01. Neste 05 de setembro de 2023, Dia da Amazônia, é tempo de reavivar a memória de quem lutou, e já não se encontra entre nós, e tempo de fortalecer de forma orgânica os projetos de quem luta no presente em defesa da Amazônia, da terra e do povo, de modo especial dos povos indígenas, da simbiose mais que milenar entre natureza e cultura de seus modos de viver. Os arcanos da Amazônia pertencem à sabedoria indígena. Erra a ciência cartesiana em não reconhecer essa verdade epistêmica.
02. Para nós que moramos na Amazônia, e em sua terra e gente encontramos abrigo, é dia de agradecer pela generosa acolhida. Agredir a Amazônia, agredir sua terra, suas formas de vida vegetal e animal, agredir seus povos originários, a rica diversidade de seus modos de vida, de suas culturas, é agredir o coração biológico da Mãe Terra. Sobre a Amazônia podemos repetir o que Marx afirmava sobre a Natureza: a Amazônia é o nosso corpo inorgânico.
03. A agressão à Amazônia implica sempre uma forma de autoagressão. Em cada povo indígena agredido, dizimado; em cada forma de saber, língua e cultura que o sistema do capital destrói; em cada rio, paraná, furo, igarapé, lago, que a venalidade do valor de troca converte em mercadoria, perverte-se o sentido de ser humano. Cada espécie extinta, cada árvore arrancada ao ventre da Amazônia, cada fonte de água secada, nos onera a todas e todos em nossa dignidade de mamíferos ditos racionais.
04. A Amazônia nos antecede a todos. Nela chegamos depois. Sem a Mãe Natureza, sem a Mãe Amazônia, nada somos. Em nossa condição de ser social nada agregamos ao devir da Natureza e da Amazônia. Sem nós e a despeito de nós, e por nós aviltada, a Amazônia seguirá seu curso noutras formas de vida que a Natureza lhe reservar. A unidade spinozista do Deus sive Natura (Deus ou Natureza) desagravará os crimes de ontem e de hoje do capital contra a Amazônia. A Natureza tem suas armas e razão próprias.

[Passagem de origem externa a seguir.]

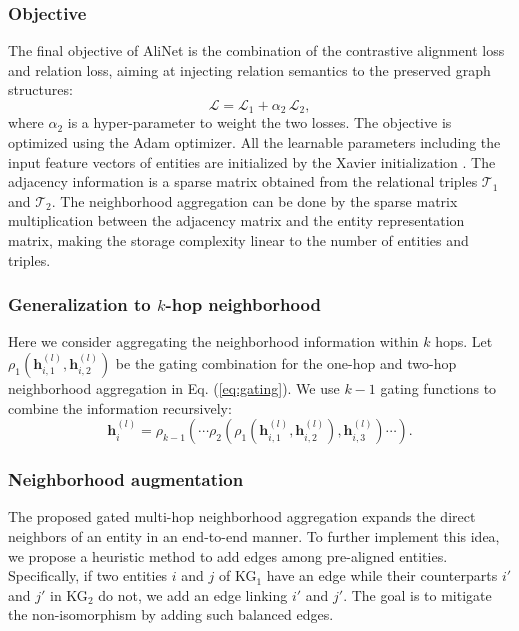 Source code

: \documentclass[letterpaper]{article} \usepackage{aaai20}  \usepackage{times}  \usepackage{helvet} \usepackage{courier}  \usepackage[hyphens]{url}  \usepackage{graphicx} \urlstyle{rm} \def\UrlFont{\rm}  \frenchspacing  \setlength{\pdfpagewidth}{8.5in}  \setlength{\pdfpageheight}{11in}  \usepackage{amsmath}
\begin{document}
\subsubsection{Objective}
The final objective of AliNet is the combination of the contrastive alignment loss and relation loss, aiming at injecting relation semantics to the preserved graph structures:
\begin{equation} 
	\label{eq:loss}
	\mathcal{L} = \mathcal{L}_1 + \alpha_2 \, \mathcal{L}_2,
\end{equation}
where $\alpha_2$ is a hyper-parameter to weight the two losses. The objective is optimized using the Adam optimizer. All the learnable parameters including the input feature vectors of entities are initialized by the Xavier initialization \cite{Xavier}. The adjacency information is a sparse matrix obtained from the relational triples $\mathcal{T}_1$ and $\mathcal{T}_2$. The neighborhood aggregation can be done by the sparse matrix multiplication between the adjacency matrix and the entity representation matrix, making the storage complexity linear to the number of entities and triples. 

\subsubsection{Generalization to $k$-hop neighborhood} 
Here we consider aggregating the neighborhood information within $k$ hops. Let $\rho_1(\mathbf{h}_{i,1}^{(l)},\mathbf{h}_{i,2}^{(l)})$ be the gating combination for the one-hop and two-hop neighborhood aggregation in Eq. (\ref{eq:gating}). We use $k-1$ gating functions to combine the information recursively:
\begin{equation} 
\label{eq:gating_k}
\mathbf{h}_{i}^{(l)} = \rho_{k-1}(\cdots\rho_2(\rho_1(\mathbf{h}_{i,1}^{(l)},\mathbf{h}_{i,2}^{(l)}),\mathbf{h}_{i,3}^{(l)})\cdots).
\end{equation}

\subsubsection{Neighborhood augmentation} 
The proposed gated multi-hop neighborhood aggregation expands the direct neighbors of an entity in an end-to-end manner. To further implement this idea, we propose a heuristic method to add edges among pre-aligned entities. Specifically, if two entities $i$ and $j$ of KG$_1$ have an edge while their counterparts $i'$ and $j'$ in KG$_2$ do not, we add an edge linking $i'$ and $j'$. The goal is to mitigate the non-isomorphism by adding such balanced edges.
\end{document}
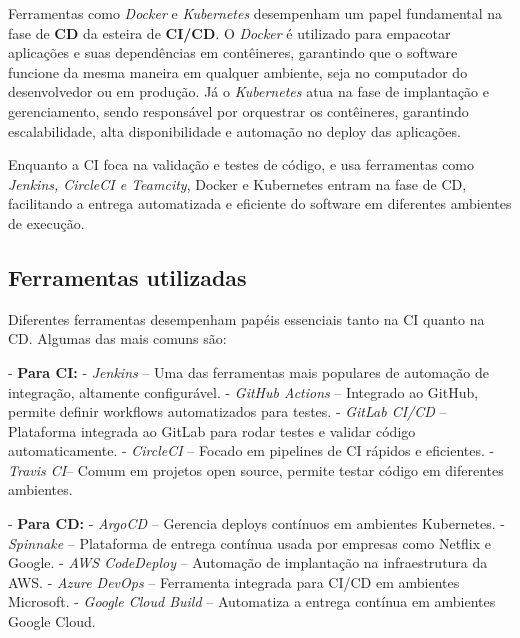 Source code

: \documentclass[a4paper,12pt]{article}
\begin{document}
Ferramentas como \textit{Docker} e \textit{Kubernetes} desempenham um papel fundamental na fase de \textbf{CD} da esteira de \textbf{CI/CD}. O \textit{Docker} é utilizado para empacotar aplicações e suas dependências em contêineres, garantindo que o software funcione da mesma maneira em qualquer ambiente, seja no computador do desenvolvedor ou em produção. Já o \textit{Kubernetes} atua na fase de implantação e gerenciamento, sendo responsável por orquestrar os contêineres, garantindo escalabilidade, alta disponibilidade e automação no deploy das aplicações.  

Enquanto a CI foca na validação e testes de código, e usa ferramentas como \textit{Jenkins, CircleCI e Teamcity}, Docker e Kubernetes entram na fase de CD, facilitando a entrega automatizada e eficiente do software em diferentes ambientes de execução.
\subsection*{Ferramentas utilizadas}
Diferentes ferramentas desempenham papéis essenciais tanto na CI quanto na CD. Algumas das mais comuns são:  

- \textbf{Para CI:} \newline{} 
- \textit{Jenkins} – Uma das ferramentas mais populares de automação de integração, altamente configurável.  \newline{}
  -  \textit{GitHub Actions} – Integrado ao GitHub, permite definir workflows automatizados para testes.  \newline{}
  -  \textit{GitLab CI/CD} – Plataforma integrada ao GitLab para rodar testes e validar código automaticamente.  \newline{}
  -  \textit{CircleCI} – Focado em pipelines de CI rápidos e eficientes.  \newline{}
  -  \textit{Travis CI}– Comum em projetos open source, permite testar código em diferentes ambientes.  \newline{}

  - \textbf{Para CD:} \newline
- \textit{ArgoCD} – Gerencia deploys contínuos em ambientes Kubernetes. \newline 
- \textit{Spinnake} – Plataforma de entrega contínua usada por empresas como Netflix e Google. \newline
- \textit{AWS CodeDeploy} – Automação de implantação na infraestrutura da AWS. \newline
- \textit{Azure DevOps} – Ferramenta integrada para CI/CD em ambientes Microsoft. \newline
- \textit{Google Cloud Build} – Automatiza a entrega contínua em ambientes Google Cloud. \newline
\end{document}
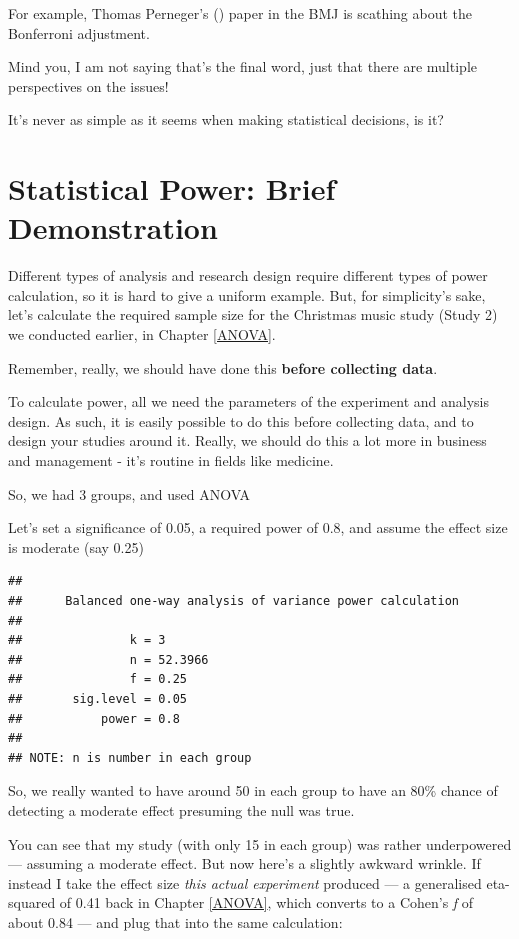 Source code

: \documentclass[
]{book}
\begin{document}
For example, Thomas Perneger's () paper in the BMJ is scathing about the Bonferroni adjustment.

Mind you, I am not saying that's the final word, just that there are multiple perspectives on the issues!

It's never as simple as it seems when making statistical decisions, is it?

\section{Statistical Power: Brief Demonstration}\label{statistical-power-brief-demonstration}

Different types of analysis and research design require different types of power calculation, so it is hard to give a uniform example. But, for simplicity's sake, let's calculate the required sample size for the Christmas music study (Study 2) we conducted earlier, in Chapter \ref{ANOVA}.

Remember, really, we should have done this \textbf{before collecting data}.

To calculate power, all we need the parameters of the experiment and analysis design. As such, it is easily possible to do this before collecting data, and to design your studies around it. Really, we should do this a lot more in business and management - it's routine in fields like medicine.

So, we had 3 groups, and used ANOVA

Let's set a significance of 0.05, a required power of 0.8, and assume the effect size is moderate (say 0.25)

\begin{verbatim}
## 
##      Balanced one-way analysis of variance power calculation 
## 
##               k = 3
##               n = 52.3966
##               f = 0.25
##       sig.level = 0.05
##           power = 0.8
## 
## NOTE: n is number in each group
\end{verbatim}

So, we really wanted to have around 50 in each group to have an 80\% chance of detecting a moderate effect presuming the null was true.

You can see that my study (with only 15 in each group) was rather underpowered --- assuming a moderate effect. But now here's a slightly awkward wrinkle. If instead I take the effect size \emph{this actual experiment} produced --- a generalised eta-squared of 0.41 back in Chapter \ref{ANOVA}, which converts to a Cohen's \emph{f} of about 0.84 --- and plug that into the same calculation:
\end{document}
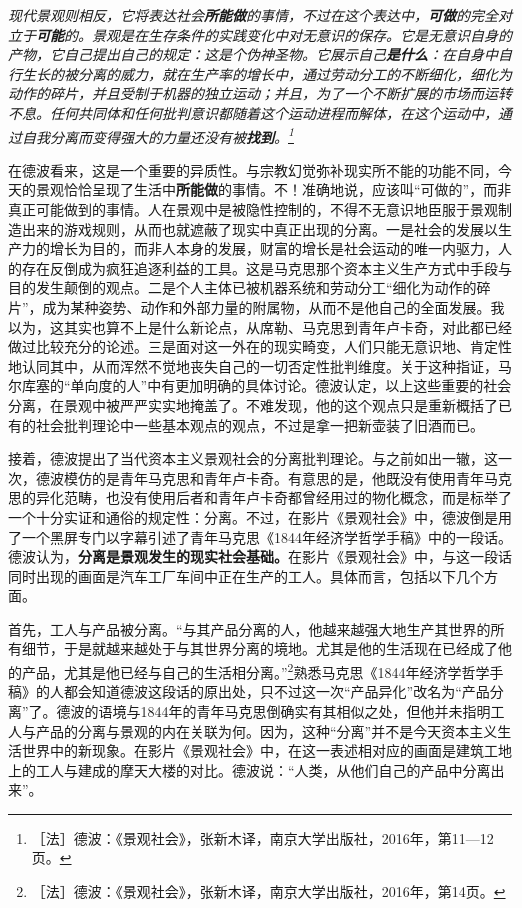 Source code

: \documentclass[fontset=fandol, a4paper, 12pt, openright]{ctexbook}
\renewenvironment{quote}
  {\list{}{\rightmargin\leftmargin}%
   \item\relax\small\itshape\color{darkgray}}
  {\endlist}
\begin{document}
\begin{quote}
现代景观则相反，它将表达社会\textbf{所能做}的事情，不过在这个表达中，\textbf{可做}的完全对立于\textbf{可能}的。景观是在生存条件的实践变化中对无意识的保存。它是无意识自身的产物，它自己提出自己的规定：这是个伪神圣物。它展示自己\textbf{是什么}：在自身中自行生长的被分离的威力，就在生产率的增长中，通过劳动分工的不断细化，细化为动作的碎片，并且受制于机器的独立运动；并且，为了一个不断扩展的市场而运转不息。任何共同体和任何批判意识都随着这个运动进程而解体，在这个运动中，通过自我分离而变得强大的力量还没有被\textbf{找到}。\footnote{［法］德波：《景观社会》，张新木译，南京大学出版社，2016年，第11—12页。}
\end{quote}

在德波看来，这是一个重要的异质性。与宗教幻觉弥补现实所不能的功能不同，今天的景观恰恰呈现了生活中\textbf{所能做}的事情。不！准确地说，应该叫“可做的”，而非真正可能做到的事情。人在景观中是被隐性控制的，不得不无意识地臣服于景观制造出来的游戏规则，从而也就遮蔽了现实中真正出现的分离。一是社会的发展以生产力的增长为目的，而非人本身的发展，财富的增长是社会运动的唯一内驱力，人的存在反倒成为疯狂追逐利益的工具。{\kaishu 这是马克思那个资本主义生产方式中手段与目的发生颠倒的观点。}二是个人主体已被机器系统和劳动分工“细化为动作的碎片”，成为某种姿势、动作和外部力量的附属物，从而不是他自己的全面发展。{\kaishu 我以为，这其实也算不上是什么新论点，从席勒、马克思到青年卢卡奇，对此都已经做过比较充分的论述。}三是面对这一外在的现实畸变，人们只能无意识地、肯定性地认同其中，从而浑然不觉地丧失自己的一切否定性批判维度。{\kaishu 关于这种指证，马尔库塞的“单向度的人”中有更加明确的具体讨论。}德波认定，以上这些重要的社会分离，在景观中被严严实实地掩盖了。不难发现，他的这个观点只是重新概括了已有的社会批判理论中一些基本观点的观点，不过是拿一把新壶装了旧酒而已。

接着，德波提出了当代资本主义景观社会的分离批判理论。{\kaishu 与之前如出一辙，这一次，德波模仿的是青年马克思和青年卢卡奇。有意思的是，他既没有使用青年马克思的异化范畴，也没有使用后者和青年卢卡奇都曾经用过的物化概念，而是标举了一个十分实证和通俗的规定性：分离。不过，在影片《景观社会》中，德波倒是用了一个黑屏专门以字幕引述了青年马克思《1844年经济学哲学手稿》中的一段话。}德波认为，\textbf{分离是景观发生的现实社会基础。}{\kaishu 在影片《景观社会》中，与这一段话同时出现的画面是汽车工厂车间中正在生产的工人。}具体而言，包括以下几个方面。

首先，工人与产品被分离。“与其产品分离的人，他越来越强大地生产其世界的所有细节，于是就越来越处于与其世界分离的境地。尤其是他的生活现在已经成了他的产品，尤其是他已经与自己的生活相分离。”\footnote{［法］德波：《景观社会》，张新木译，南京大学出版社，2016年，第14页。}熟悉马克思《1844年经济学哲学手稿》的人都会知道德波这段话的原出处，只不过这一次“产品异化”改名为“产品分离”了。德波的语境与1844年的青年马克思倒确实有其相似之处，但他并未指明工人与产品的分离与景观的内在关联为何。因为，这种“分离”并不是今天资本主义生活世界中的新现象。{\kaishu 在影片《景观社会》中，在这一表述相对应的画面是建筑工地上的工人与建成的摩天大楼的对比。德波说：“人类，从他们自己的产品中分离出来”。}
\end{document}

05. A Amazônia enquanto ser social não terá futuro fora da simbiose entre Natureza e Cultura que os povos indígenas milenarmente construíram pelo trabalho comunal. O paradigma cartesiano da ciência e da técnica ocidentais resiste em reconhecer que o ser natural da Amazônia é constitutivo ontológico do ser social da Amazônia. Descartes pouco aprendeu de Heráclito, que recusava a dicotomia entre logos e physis. A episteme de uma criança indígena é bem mais heraclítica do que cartesiana.
06. Sob o sistema do capital o parasitismo prevalece sobre a simbiose. O que é o sistema do capital senão o mais abrangente e poderoso sistema de parasitismo? O parasitismo é a sua essência envenenada. E a burguesia, essencialmente parasitária, é o operador universal desse sistema ecocida. A Amazônia hoje está no centro dessa geopolítica parasitária e para ela convergem os interesses mais estratégicos e venais desse perverso metabolismo social.
07. Da Amazônia de Manaus para o mundo, urbi et orbi, urge ecoar o caráter revolucionário e paciente da esperança indígena, e voltar – nessa quadra a mais destrutiva do capital sobre a Amazônia e sobre os povos indígenas – aos irredentos Sete ensaios..., escritos pelo mais importante pensador marxista da América Latina, José Carlos Mariátegui. Dedicamos estas sete notas aos dois movimentos brasileiros de maior esperança revolucionária: o Indígena e o dos Trabalhadores sem Terra (MST).
* José Alcimar de Oliveira é professor do Departamento de Filosofia da Universidade Federal do Amazonas, teólogo sem cátedra, base da ADUA – Seção Sindical e filho do cruzamento dos rios Solimões (em Manacapuru, AM) e Jaguaribe (em Jaguaruana, CE). Escrito em Manaus, AM, no Dia da Amazônia, 05 de setembro de 2023.